■ **Task description**: Among the lines below, return each one that contains the word "undefined".

-- Data shown follows --

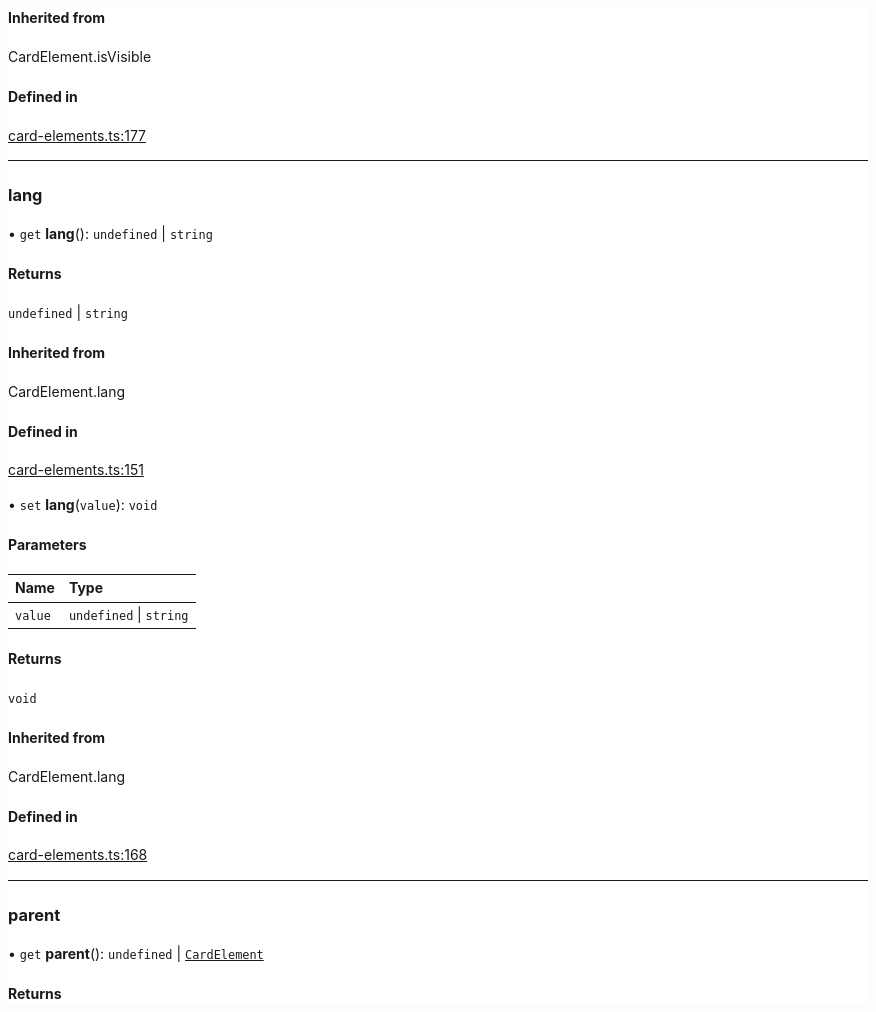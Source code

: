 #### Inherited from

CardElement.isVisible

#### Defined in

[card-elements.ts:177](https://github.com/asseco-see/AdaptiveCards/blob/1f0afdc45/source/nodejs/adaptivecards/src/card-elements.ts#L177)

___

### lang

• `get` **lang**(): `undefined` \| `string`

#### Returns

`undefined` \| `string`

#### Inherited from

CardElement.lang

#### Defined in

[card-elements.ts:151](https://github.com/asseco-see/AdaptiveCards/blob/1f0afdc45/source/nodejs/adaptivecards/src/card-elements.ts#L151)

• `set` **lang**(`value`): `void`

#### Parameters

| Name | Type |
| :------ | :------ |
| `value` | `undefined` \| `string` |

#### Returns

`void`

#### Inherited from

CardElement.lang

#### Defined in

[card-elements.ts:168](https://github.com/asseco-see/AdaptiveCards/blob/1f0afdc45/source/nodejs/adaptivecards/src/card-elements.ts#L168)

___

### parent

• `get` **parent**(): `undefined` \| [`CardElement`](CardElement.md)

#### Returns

-- Data shown concluded --
-- Data shown follows --

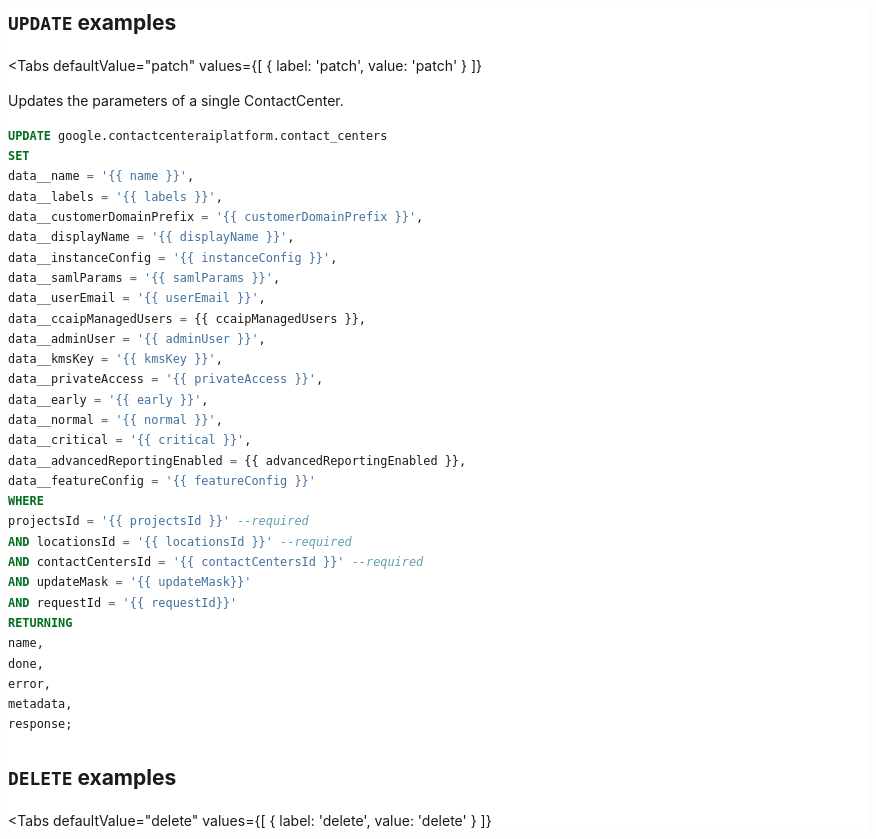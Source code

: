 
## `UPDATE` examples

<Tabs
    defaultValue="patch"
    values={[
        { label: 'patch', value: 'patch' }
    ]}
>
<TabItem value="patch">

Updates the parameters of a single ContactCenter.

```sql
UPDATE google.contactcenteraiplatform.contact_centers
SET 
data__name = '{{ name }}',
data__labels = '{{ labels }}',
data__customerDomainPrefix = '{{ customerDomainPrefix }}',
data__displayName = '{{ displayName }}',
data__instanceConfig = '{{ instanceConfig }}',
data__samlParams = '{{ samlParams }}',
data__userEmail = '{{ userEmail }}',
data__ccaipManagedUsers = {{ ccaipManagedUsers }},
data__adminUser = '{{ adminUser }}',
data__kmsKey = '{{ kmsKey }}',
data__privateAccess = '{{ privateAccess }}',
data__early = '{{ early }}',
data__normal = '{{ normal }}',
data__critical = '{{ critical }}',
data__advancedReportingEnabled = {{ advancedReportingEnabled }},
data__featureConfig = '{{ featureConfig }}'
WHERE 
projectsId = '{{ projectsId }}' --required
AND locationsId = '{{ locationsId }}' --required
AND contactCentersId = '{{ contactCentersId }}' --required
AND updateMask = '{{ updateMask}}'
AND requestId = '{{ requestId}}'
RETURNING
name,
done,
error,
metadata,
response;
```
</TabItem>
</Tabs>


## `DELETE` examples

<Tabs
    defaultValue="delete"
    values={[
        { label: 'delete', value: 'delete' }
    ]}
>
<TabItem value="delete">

-- Data shown concluded --
-- Data shown follows --

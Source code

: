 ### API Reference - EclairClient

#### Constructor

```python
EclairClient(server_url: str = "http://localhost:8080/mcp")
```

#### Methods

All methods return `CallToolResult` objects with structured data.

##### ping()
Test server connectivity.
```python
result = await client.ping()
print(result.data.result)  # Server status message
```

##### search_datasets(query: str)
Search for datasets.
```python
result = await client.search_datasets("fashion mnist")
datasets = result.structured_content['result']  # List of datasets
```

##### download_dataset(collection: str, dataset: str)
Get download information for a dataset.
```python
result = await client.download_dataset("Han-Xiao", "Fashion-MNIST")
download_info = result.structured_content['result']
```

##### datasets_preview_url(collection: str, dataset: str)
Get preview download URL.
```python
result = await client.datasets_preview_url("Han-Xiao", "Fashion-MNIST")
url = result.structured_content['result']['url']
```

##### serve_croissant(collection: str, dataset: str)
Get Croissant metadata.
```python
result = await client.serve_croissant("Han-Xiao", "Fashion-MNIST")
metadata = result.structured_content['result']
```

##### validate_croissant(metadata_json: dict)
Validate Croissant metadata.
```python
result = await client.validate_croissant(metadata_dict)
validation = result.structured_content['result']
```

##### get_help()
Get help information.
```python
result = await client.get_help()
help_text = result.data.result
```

-- Data shown concluded --

■ **Completed exercise**:
• `get` **lang**(): `undefined` \| `string`
`undefined` \| `string`
| `value` | `undefined` \| `string` |
• `get` **parent**(): `undefined` \| [`CardElement`](CardElement.md)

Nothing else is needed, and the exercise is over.